We use Poetry to manage dependencies and the actual packaging and publishing of NHSSynth to PyPI. Poetry is a more robust alternative to a requirements.txt file, allowing for grouped dependencies and advanced build options. Rather than freezing a specific pip state, Poetry only specifies the top-level dependencies and then handles the resolution and installation of the latest compatible versions of the full dependency tree per these top-level dependencies. See the pyproject.toml in the GitHub repository and Poetry's documentation for further context.

Once Poetry is installed (in your preferred way per the instructions on their website), you can choose one of two options:

  1. Allow poetry to control virtual environments in their proprietary way), such that when you install and develop the package poetry will automatically create a virtual environment for you.

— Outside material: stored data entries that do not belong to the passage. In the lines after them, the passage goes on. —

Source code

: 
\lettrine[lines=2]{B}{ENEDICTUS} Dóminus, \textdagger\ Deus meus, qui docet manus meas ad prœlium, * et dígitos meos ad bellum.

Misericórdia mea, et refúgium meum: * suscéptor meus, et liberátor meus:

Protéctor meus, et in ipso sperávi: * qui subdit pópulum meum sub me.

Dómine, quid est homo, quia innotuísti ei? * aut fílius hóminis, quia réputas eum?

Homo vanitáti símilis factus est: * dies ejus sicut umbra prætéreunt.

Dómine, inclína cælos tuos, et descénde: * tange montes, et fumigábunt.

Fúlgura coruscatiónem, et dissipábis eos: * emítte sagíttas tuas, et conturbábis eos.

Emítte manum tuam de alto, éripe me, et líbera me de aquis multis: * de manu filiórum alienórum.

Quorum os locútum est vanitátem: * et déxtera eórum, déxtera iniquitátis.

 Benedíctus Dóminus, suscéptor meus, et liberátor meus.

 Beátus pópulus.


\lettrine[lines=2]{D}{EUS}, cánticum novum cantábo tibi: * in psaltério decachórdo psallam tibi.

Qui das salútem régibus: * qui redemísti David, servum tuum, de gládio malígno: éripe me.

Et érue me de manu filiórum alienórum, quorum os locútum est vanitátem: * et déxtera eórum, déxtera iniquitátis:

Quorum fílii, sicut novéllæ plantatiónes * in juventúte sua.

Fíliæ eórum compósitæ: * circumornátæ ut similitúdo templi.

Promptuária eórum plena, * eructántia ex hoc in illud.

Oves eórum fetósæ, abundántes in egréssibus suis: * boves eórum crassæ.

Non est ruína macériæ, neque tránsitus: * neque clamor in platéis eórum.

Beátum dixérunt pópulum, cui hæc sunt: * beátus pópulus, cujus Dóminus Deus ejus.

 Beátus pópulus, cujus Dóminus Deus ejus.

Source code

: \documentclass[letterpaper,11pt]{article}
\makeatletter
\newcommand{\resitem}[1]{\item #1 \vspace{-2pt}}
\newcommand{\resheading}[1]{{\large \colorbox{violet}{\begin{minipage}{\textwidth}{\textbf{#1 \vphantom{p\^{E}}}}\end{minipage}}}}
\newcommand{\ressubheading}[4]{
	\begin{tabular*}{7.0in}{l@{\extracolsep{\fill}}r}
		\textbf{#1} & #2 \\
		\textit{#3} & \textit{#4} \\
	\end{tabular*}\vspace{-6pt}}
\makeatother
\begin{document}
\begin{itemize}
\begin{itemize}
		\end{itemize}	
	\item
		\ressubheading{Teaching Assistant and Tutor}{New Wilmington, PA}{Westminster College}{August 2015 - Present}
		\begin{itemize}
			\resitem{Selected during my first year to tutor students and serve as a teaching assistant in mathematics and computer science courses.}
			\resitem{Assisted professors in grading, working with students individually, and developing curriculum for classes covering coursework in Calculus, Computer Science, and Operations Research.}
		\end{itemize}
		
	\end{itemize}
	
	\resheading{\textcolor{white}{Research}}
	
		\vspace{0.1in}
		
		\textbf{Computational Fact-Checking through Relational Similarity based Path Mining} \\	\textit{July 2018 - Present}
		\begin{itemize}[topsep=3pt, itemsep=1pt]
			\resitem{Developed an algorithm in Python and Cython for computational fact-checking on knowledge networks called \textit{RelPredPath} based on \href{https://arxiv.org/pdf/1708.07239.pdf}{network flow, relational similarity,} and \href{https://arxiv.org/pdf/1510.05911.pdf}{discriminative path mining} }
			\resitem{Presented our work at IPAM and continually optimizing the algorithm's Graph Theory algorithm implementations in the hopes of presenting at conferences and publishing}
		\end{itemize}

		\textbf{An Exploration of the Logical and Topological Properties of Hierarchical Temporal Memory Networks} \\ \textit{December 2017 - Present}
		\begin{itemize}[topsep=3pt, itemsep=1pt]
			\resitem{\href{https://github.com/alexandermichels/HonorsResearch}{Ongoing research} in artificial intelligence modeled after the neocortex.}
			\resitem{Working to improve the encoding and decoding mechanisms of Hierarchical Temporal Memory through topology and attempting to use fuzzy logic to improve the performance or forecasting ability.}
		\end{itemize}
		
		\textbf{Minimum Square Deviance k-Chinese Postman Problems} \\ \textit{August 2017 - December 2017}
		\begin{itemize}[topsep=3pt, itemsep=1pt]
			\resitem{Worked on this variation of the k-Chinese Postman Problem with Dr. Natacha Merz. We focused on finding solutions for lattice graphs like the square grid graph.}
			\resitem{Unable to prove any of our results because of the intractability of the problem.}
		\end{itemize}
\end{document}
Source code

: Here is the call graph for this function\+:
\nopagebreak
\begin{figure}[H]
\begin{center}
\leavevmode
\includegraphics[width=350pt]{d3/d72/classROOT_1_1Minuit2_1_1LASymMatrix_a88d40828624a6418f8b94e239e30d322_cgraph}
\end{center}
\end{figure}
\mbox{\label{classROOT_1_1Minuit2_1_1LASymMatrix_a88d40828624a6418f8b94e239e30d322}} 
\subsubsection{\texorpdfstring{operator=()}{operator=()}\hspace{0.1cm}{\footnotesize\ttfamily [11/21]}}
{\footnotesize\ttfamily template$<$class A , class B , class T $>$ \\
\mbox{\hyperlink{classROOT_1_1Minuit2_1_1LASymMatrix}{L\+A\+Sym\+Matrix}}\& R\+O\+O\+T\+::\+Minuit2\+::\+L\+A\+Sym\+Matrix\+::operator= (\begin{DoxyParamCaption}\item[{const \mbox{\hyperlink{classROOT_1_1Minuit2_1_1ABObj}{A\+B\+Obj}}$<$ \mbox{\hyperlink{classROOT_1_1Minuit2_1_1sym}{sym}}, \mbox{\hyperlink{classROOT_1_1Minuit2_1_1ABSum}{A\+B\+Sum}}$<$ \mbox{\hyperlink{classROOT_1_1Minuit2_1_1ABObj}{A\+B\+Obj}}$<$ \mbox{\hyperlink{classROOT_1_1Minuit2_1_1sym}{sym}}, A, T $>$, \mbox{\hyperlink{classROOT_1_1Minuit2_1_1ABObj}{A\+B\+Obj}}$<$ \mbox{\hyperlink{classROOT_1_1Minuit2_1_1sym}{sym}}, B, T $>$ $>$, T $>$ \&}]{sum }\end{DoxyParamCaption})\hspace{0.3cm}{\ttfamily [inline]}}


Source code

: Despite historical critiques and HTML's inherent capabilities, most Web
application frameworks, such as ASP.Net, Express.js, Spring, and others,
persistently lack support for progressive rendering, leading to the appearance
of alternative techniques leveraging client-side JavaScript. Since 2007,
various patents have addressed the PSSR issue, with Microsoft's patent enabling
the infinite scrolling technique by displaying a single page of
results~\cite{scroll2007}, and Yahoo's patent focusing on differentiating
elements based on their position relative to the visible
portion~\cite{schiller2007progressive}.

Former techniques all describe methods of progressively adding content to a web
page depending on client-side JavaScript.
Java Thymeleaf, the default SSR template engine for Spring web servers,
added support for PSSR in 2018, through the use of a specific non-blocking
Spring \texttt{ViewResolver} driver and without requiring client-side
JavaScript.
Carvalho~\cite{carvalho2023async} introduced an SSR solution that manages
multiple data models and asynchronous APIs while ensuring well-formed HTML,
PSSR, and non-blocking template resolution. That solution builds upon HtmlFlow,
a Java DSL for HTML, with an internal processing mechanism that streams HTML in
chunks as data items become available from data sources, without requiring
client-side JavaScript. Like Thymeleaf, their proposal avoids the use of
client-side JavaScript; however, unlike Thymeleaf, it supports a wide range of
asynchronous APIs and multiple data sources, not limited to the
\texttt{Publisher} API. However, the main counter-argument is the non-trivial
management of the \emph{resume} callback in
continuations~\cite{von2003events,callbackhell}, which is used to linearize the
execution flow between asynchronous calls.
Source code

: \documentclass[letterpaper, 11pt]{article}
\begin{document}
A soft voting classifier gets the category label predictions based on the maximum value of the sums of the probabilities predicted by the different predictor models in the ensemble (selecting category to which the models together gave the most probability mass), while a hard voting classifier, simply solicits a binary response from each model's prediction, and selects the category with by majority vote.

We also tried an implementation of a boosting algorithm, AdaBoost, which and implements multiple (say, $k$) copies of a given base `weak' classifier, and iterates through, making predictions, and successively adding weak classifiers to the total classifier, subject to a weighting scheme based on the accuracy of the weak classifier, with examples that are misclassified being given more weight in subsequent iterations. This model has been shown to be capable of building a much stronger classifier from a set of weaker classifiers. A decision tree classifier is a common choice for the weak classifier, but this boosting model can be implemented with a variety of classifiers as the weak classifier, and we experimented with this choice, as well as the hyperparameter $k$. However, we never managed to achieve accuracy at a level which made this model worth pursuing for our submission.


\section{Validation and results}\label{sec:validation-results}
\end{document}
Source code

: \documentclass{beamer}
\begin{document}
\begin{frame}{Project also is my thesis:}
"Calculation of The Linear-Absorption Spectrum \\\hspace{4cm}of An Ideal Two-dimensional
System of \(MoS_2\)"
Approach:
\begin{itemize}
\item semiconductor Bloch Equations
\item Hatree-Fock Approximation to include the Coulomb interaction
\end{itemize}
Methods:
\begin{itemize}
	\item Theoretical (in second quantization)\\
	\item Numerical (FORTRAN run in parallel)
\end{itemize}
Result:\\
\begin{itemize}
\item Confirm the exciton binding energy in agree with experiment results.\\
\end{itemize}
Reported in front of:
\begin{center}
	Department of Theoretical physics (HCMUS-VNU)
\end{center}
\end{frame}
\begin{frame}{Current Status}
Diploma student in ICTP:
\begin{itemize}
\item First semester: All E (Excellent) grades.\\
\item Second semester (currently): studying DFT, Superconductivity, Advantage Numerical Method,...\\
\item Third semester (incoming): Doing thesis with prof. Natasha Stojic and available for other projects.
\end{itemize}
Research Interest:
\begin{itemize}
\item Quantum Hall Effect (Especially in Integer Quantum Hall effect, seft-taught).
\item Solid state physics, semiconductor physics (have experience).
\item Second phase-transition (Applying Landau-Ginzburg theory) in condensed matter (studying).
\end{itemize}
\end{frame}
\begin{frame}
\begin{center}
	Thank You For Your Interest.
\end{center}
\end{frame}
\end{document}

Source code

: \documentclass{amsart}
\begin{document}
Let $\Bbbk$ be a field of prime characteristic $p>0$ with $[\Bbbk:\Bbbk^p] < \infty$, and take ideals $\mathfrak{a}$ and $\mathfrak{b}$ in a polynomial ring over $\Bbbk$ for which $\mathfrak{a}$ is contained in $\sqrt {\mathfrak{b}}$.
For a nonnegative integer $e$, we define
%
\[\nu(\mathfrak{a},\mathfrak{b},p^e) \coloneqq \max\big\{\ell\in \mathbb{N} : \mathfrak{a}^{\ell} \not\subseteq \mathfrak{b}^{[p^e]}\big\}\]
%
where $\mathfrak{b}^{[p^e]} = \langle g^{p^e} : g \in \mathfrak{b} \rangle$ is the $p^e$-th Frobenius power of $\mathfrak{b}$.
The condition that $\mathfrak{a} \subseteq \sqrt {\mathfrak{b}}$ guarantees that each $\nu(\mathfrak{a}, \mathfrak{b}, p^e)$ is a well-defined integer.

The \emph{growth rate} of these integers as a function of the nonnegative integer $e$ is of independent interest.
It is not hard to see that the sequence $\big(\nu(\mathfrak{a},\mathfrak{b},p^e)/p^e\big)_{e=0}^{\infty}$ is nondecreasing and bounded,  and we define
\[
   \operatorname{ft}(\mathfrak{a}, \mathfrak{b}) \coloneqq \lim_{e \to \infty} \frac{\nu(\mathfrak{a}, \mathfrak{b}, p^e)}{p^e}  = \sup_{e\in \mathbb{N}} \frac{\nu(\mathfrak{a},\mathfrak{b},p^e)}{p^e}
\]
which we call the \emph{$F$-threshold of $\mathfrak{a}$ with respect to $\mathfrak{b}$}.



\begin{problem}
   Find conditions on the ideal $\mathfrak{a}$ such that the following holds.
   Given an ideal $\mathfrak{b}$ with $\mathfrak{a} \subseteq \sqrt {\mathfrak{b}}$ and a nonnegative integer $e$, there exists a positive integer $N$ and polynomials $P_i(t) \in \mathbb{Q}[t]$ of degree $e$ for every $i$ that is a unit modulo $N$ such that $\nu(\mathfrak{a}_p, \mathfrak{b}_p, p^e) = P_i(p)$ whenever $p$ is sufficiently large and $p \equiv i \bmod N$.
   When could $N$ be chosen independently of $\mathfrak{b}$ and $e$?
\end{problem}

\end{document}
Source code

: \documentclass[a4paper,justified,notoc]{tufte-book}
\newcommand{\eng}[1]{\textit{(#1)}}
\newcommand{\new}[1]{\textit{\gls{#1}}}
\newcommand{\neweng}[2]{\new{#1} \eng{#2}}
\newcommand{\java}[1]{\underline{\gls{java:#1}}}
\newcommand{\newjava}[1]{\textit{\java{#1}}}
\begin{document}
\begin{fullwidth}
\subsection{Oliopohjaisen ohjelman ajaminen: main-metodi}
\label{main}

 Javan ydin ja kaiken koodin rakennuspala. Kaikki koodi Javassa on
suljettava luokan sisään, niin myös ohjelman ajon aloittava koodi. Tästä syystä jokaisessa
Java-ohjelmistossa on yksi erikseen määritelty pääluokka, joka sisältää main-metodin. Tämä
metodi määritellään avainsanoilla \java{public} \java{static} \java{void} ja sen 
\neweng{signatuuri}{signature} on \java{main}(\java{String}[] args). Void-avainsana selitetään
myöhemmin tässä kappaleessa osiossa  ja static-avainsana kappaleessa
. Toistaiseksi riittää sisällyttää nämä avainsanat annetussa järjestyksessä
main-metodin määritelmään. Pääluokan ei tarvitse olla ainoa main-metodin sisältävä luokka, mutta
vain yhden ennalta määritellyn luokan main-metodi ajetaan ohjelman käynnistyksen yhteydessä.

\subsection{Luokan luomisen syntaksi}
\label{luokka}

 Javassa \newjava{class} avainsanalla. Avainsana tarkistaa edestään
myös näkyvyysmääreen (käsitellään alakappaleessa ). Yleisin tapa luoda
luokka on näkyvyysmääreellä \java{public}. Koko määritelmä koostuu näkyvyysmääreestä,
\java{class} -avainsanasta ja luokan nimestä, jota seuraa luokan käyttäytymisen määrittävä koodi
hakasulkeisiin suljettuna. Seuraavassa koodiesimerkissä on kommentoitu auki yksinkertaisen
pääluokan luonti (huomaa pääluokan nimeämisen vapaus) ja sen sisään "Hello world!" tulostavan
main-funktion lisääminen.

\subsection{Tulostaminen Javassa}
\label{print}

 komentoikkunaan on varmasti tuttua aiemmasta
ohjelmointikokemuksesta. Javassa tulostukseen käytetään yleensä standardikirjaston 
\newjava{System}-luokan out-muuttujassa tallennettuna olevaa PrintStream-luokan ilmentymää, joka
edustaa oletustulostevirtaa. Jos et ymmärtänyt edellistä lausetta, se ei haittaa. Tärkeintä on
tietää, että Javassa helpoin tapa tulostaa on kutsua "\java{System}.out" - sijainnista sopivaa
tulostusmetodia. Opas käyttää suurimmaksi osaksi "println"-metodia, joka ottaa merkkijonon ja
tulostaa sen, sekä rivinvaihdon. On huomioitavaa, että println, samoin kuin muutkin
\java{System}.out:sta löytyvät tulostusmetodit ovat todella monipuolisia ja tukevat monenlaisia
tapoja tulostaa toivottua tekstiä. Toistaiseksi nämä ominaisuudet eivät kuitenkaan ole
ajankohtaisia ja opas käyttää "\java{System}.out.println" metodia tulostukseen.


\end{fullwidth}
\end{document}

  2. Change poetry's configuration to manage your own virtual environments:

    poetry config virtualenvs.create false
    poetry config virtualenvs.in-project false
    

    In this setup, a virtual environment can be be instantiated and activated in whichever way you prefer. For example, using venv:

    python3.11 -m venv nhssynth-3.11
    source nhssynth-3.11/bin/activate
    

Package installation

At this point, the project dependencies can be installed via poetry install --with dev (add optional flags: --with aux to work with the auxiliary notebooks, --with docs to work with the documentation). This will install the package in editable mode, meaning that changes to the source code will be reflected in the installed package without needing to reinstall it. Note that if you are using your own virtual environment, you will need to activate it before running this command.

You can then interact with the package in one of two ways:

  1. Via the CLI module, which is accessed using the nhssynth command, e.g.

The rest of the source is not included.